La primera implica considerar infracción la negativa a vacunarse. Y sancionar dicha infracción con una multa, la limitación del derecho a la libre circulación e incluso del derecho al trabajo (como ha hecho Italia). Ahora bien, no implica la administración de la vacuna de forma compulsiva -esto es, por la fuerza- al infractor. Esta administración compulsiva es la propia de la vacunación forzosa, que no se aplica hasta ahora en ningún país.

La vacunación forzosa, como ha advertido el presidente de la Comisión de Bioética de España y uno de los máximos expertos en estos problemas éticos y jurídicos, Federico de Montalvo, es la última ratio y solo sería admisible en el caso de que la pandemia fuera tan grave y letal que la hiciera absolutamente imprescindible. Y ello porque afecta al último reducto de la libertad individual: la propia integridad física de la persona.

La vacunación obligatoria, por el contrario, tiene un fácil encaje constitucional siempre que la obligatoriedad se establezca por ley orgánica, se motive suficientemente y se precisen con claridad sus requisitos y efectos.

Desde un punto de vista material supone restringir varios derechos fundamentales (libre circulación, trabajo…) para preservar el derecho a la vida y a la salud de todos.

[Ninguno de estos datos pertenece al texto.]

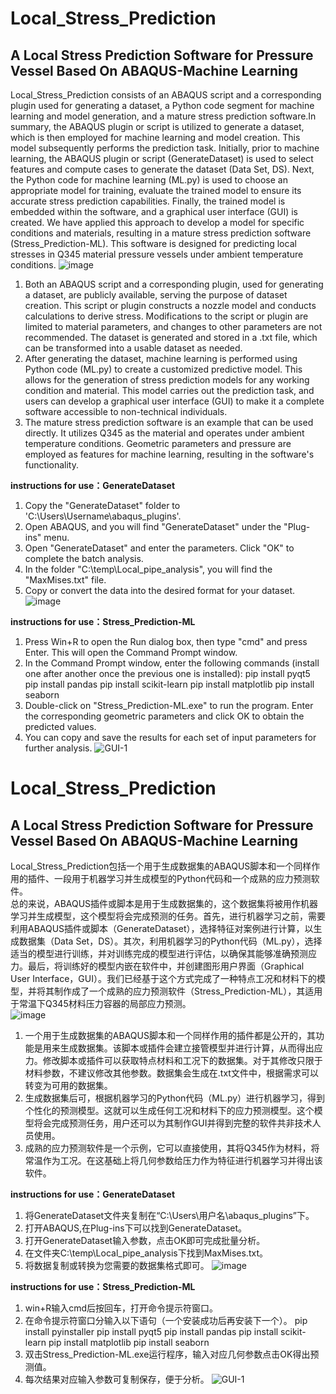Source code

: # Local_Stress_Prediction
## A Local Stress Prediction Software for Pressure Vessel Based On ABAQUS-Machine Learning
Local_Stress_Prediction consists of an ABAQUS script and a corresponding plugin used for generating a dataset, a Python code segment for machine learning and model generation, and a mature stress prediction software.In summary, the ABAQUS plugin or script is utilized to generate a dataset, which is then employed for machine learning and model creation. This model subsequently performs the prediction task. Initially, prior to machine learning, the ABAQUS plugin or script (GenerateDataset) is used to select features and compute cases to generate the dataset (Data Set, DS). Next, the Python code for machine learning (ML.py) is used to choose an appropriate model for training, evaluate the trained model to ensure its accurate stress prediction capabilities. Finally, the trained model is embedded within the software, and a graphical user interface (GUI) is created. We have applied this approach to develop a model for specific conditions and materials, resulting in a mature stress prediction software (Stress_Prediction-ML). This software is designed for predicting local stresses in Q345 material pressure vessels under ambient temperature conditions.
![image](https://github.com/Fan-Tank/Local_Stress_Prediction/assets/76890876/142d0db6-8d8b-4ecc-80a5-f68c86019c26)

1. Both an ABAQUS script and a corresponding plugin, used for generating a dataset, are publicly available, serving the purpose of dataset creation. This script or plugin constructs a nozzle model and conducts calculations to derive stress. Modifications to the script or plugin are limited to material parameters, and changes to other parameters are not recommended. The dataset is generated and stored in a .txt file, which can be transformed into a usable dataset as needed.
2. After generating the dataset, machine learning is performed using Python code (ML.py) to create a customized predictive model. This allows for the generation of stress prediction models for any working condition and material. This model carries out the prediction task, and users can develop a graphical user interface (GUI) to make it a complete software accessible to non-technical individuals.
3. The mature stress prediction software is an example that can be used directly. It utilizes Q345 as the material and operates under ambient temperature conditions. Geometric parameters and pressure are employed as features for machine learning, resulting in the software's functionality.

**instructions for use：GenerateDataset**
1. Copy the "GenerateDataset" folder to 'C:\Users\Username\abaqus_plugins'.
2. Open ABAQUS, and you will find "GenerateDataset" under the "Plug-ins" menu.
3. Open "GenerateDataset" and enter the parameters. Click "OK" to complete the batch analysis.
4. In the folder "C:\temp\Local_pipe_analysis", you will find the "MaxMises.txt" file.
5. Copy or convert the data into the desired format for your dataset.
![image](https://github.com/Fan-Tank/Local_Stress_Prediction/assets/76890876/4b4ee3bb-7a3a-40c0-81dc-edb464f7a6b8)

**instructions for use：Stress_Prediction-ML**
1. Press Win+R to open the Run dialog box, then type "cmd" and press Enter. This will open the Command Prompt window.
2. In the Command Prompt window, enter the following commands (install one after another once the previous one is installed):
pip install pyqt5
pip install pandas
pip install scikit-learn
pip install matplotlib
pip install seaborn
3. Double-click on "Stress_Prediction-ML.exe" to run the program. Enter the corresponding geometric parameters and click OK to obtain the predicted values.
4. You can copy and save the results for each set of input parameters for further analysis.
![GUI-1](https://github.com/Fan-Tank/Local_Stress_Prediction/assets/76890876/272e7740-fe9c-46c1-bdc3-c2b0d0729617)

# Local_Stress_Prediction
## A Local Stress Prediction Software for Pressure Vessel Based On ABAQUS-Machine Learning
Local_Stress_Prediction包括一个用于生成数据集的ABAQUS脚本和一个同样作用的插件、一段用于机器学习并生成模型的Python代码和一个成熟的应力预测软件。  
总的来说，ABAQUS插件或脚本是用于生成数据集的，这个数据集将被用作机器学习并生成模型，这个模型将会完成预测的任务。首先，进行机器学习之前，需要利用ABAQUS插件或脚本（GenerateDataset），选择特征对案例进行计算，以生成数据集（Data Set，DS）。其次，利用机器学习的Python代码（ML.py），选择适当的模型进行训练，并对训练完成的模型进行评估，以确保其能够准确预测应力。最后，将训练好的模型内嵌在软件中，并创建图形用户界面（Graphical User Interface，GUI）。我们已经基于这个方式完成了一种特点工况和材料下的模型，并将其制作成了一个成熟的应力预测软件（Stress_Prediction-ML），其适用于常温下Q345材料压力容器的局部应力预测。  
![image](https://github.com/Fan-Tank/Local_Stress_Prediction/assets/76890876/8e8a164d-2b5b-42c2-9d6f-24b70caed336)
  
1. 一个用于生成数据集的ABAQUS脚本和一个同样作用的插件都是公开的，其功能是用来生成数据集。该脚本或插件会建立接管模型并进行计算，从而得出应力。修改脚本或插件可以获取特点材料和工况下的数据集。对于其修改只限于材料参数，不建议修改其他参数。数据集会生成在.txt文件中，根据需求可以转变为可用的数据集。
2. 生成数据集后可，根据机器学习的Python代码（ML.py）进行机器学习，得到个性化的预测模型。这就可以生成任何工况和材料下的应力预测模型。这个模型将会完成预测任务，用户还可以为其制作GUI并得到完整的软件共非技术人员使用。
3. 成熟的应力预测软件是一个示例，它可以直接使用，其将Q345作为材料，将常温作为工况。在这基础上将几何参数给压力作为特征进行机器学习并得出该软件。
   
**instructions for use：GenerateDataset**
1. 将GenerateDataset文件夹复制在“C:\Users\用户名\abaqus_plugins”下。
2. 打开ABAQUS,在Plug-ins下可以找到GenerateDataset。
3. 打开GenerateDataset输入参数，点击OK即可完成批量分析。
4. 在文件夹C:\\temp\\Local_pipe_analysis下找到MaxMises.txt。
5. 将数据复制或转换为您需要的数据集格式即可。
![image](https://github.com/Fan-Tank/Local_Stress_Prediction/assets/76890876/00921a70-cf9f-492a-b3ba-baa27769d7b5)

**instructions for use：Stress_Prediction-ML**
1. win+R输入cmd后按回车，打开命令提示符窗口。
2. 在命令提示符窗口分输入以下语句（一个安装成功后再安装下一个）。
pip install pyinstaller
pip install pyqt5
pip install pandas
pip install scikit-learn
pip install matplotlib
pip install seaborn
3. 双击Stress_Prediction-ML.exe运行程序，输入对应几何参数点击OK得出预测值。
4. 每次结果对应输入参数可复制保存，便于分析。
![GUI-1](https://github.com/Fan-Tank/Local_Stress_Prediction/assets/76890876/8c48ff97-d456-498f-b6eb-df42dcb43284)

Se trata de una finalidad legítima que no puede lograrse mediante una medida menos lesiva de derechos. Es, por tanto, necesaria y proporcional. Es una restricción a la libertad cuya finalidad esencial no es proteger al vacunado en contra de su voluntad (como puede ser la obligatoriedad del uso del cinturón de seguridad en automóviles o del casco en motos), sino proteger a los demás evitando la saturación hospitalaria. Por ello, las sanciones deben ser graves.

Y, desde un punto de vista formal, su implementación requiere la aprobación de una ley orgánica por parte de las Cortes Generales. No es posible establecer la vacunación obligatoria en una comunidad mediante ley autonómica. Aunque la última palabra la tiene el Constitucional, hay que recordar la ley gallega de salud pública que estableció la obligatoriedad de la vacunación y fue recurrida y suspendida cautelarmente por el Alto Tribunal. Por esa misma razón entiendo que la exigencia del pasaporte covid debería establecerse también por ley de las Cortes y no quedar al albur de lo que decida cada Administración autonómica de común acuerdo con el respectivo Tribunal Superior de Justicia.

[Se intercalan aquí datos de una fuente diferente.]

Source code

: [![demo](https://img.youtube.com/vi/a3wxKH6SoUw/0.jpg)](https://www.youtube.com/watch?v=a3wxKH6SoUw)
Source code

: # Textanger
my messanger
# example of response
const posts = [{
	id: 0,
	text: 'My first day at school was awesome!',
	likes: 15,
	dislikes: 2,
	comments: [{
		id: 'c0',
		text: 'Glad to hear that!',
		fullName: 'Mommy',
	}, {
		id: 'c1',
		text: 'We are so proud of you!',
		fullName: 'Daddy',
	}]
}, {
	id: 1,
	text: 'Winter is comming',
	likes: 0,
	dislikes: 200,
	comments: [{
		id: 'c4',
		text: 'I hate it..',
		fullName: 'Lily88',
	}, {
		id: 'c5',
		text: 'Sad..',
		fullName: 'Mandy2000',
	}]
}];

En definitiva, el debate sobre la vacunación obligatoria no debe pivotar sobre el inexistente derecho a no vacunarse, sino sobre el cumplimiento de las exigencias del Estado de Derecho y de la democracia. El primero exige seguridad jurídica (precisar en qué casos es obligado vacunarse y cuáles son las consecuencias de no hacerlo), y la segunda, el respaldo expreso de los representantes de los ciudadanos al establecimiento de una medida restrictiva de derechos con carácter general. Para cumplir esas exigencias está la ley, pero lamentablemente nuestro Parlamento no parece dispuesto a cumplir con su función.